"""

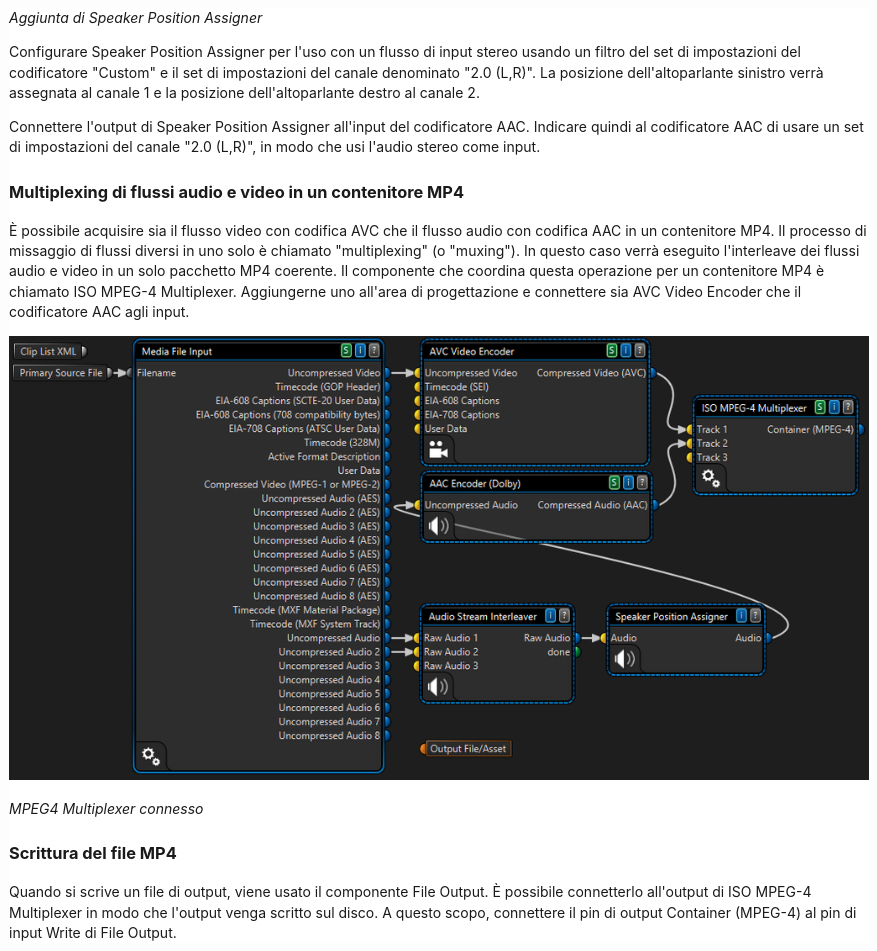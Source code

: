 *Aggiunta di Speaker Position Assigner*

Configurare Speaker Position Assigner per l'uso con un flusso di input stereo usando un filtro del set di impostazioni del codificatore "Custom" e il set di impostazioni del canale denominato "2.0 (L,R)". La posizione dell'altoparlante sinistro verrà assegnata al canale 1 e la posizione dell'altoparlante destro al canale 2.

Connettere l'output di Speaker Position Assigner all'input del codificatore AAC. Indicare quindi al codificatore AAC di usare un set di impostazioni del canale "2.0 (L,R)", in modo che usi l'audio stereo come input.

### <a id="MXF_to_MP4_audio_and_fideo"></a>Multiplexing di flussi audio e video in un contenitore MP4
È possibile acquisire sia il flusso video con codifica AVC che il flusso audio con codifica AAC in un contenitore MP4. Il processo di missaggio di flussi diversi in uno solo è chiamato "multiplexing" (o "muxing"). In questo caso verrà eseguito l'interleave dei flussi audio e video in un solo pacchetto MP4 coerente. Il componente che coordina questa operazione per un contenitore MP4 è chiamato ISO MPEG-4 Multiplexer. Aggiungerne uno all'area di progettazione e connettere sia AVC Video Encoder che il codificatore AAC agli input.

![MPEG4 Multiplexer connesso](./media/media-services-media-encoder-premium-workflow-tutorials/media-services-connected-mpeg4-multiplexer.png)

*MPEG4 Multiplexer connesso*

### <a id="MXF_to_MP4_writing_mp4"></a>Scrittura del file MP4
Quando si scrive un file di output, viene usato il componente File Output. È possibile connetterlo all'output di ISO MPEG-4 Multiplexer in modo che l'output venga scritto sul disco. A questo scopo, connettere il pin di output Container (MPEG-4) al pin di input Write di File Output.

"""

What the task asks:
After locating the line with "È possibile acquisire" above, return that line and every later line through the one with "del file MP4", word for word and with nothing else.

Answer to this exercise:
È possibile acquisire sia il flusso video con codifica AVC che il flusso audio con codifica AAC in un contenitore MP4. Il processo di missaggio di flussi diversi in uno solo è chiamato "multiplexing" (o "muxing"). In questo caso verrà eseguito l'interleave dei flussi audio e video in un solo pacchetto MP4 coerente. Il componente che coordina questa operazione per un contenitore MP4 è chiamato ISO MPEG-4 Multiplexer. Aggiungerne uno all'area di progettazione e connettere sia AVC Video Encoder che il codificatore AAC agli input.

![MPEG4 Multiplexer connesso](./media/media-services-media-encoder-premium-workflow-tutorials/media-services-connected-mpeg4-multiplexer.png)

*MPEG4 Multiplexer connesso*

### <a id="MXF_to_MP4_writing_mp4"></a>Scrittura del file MP4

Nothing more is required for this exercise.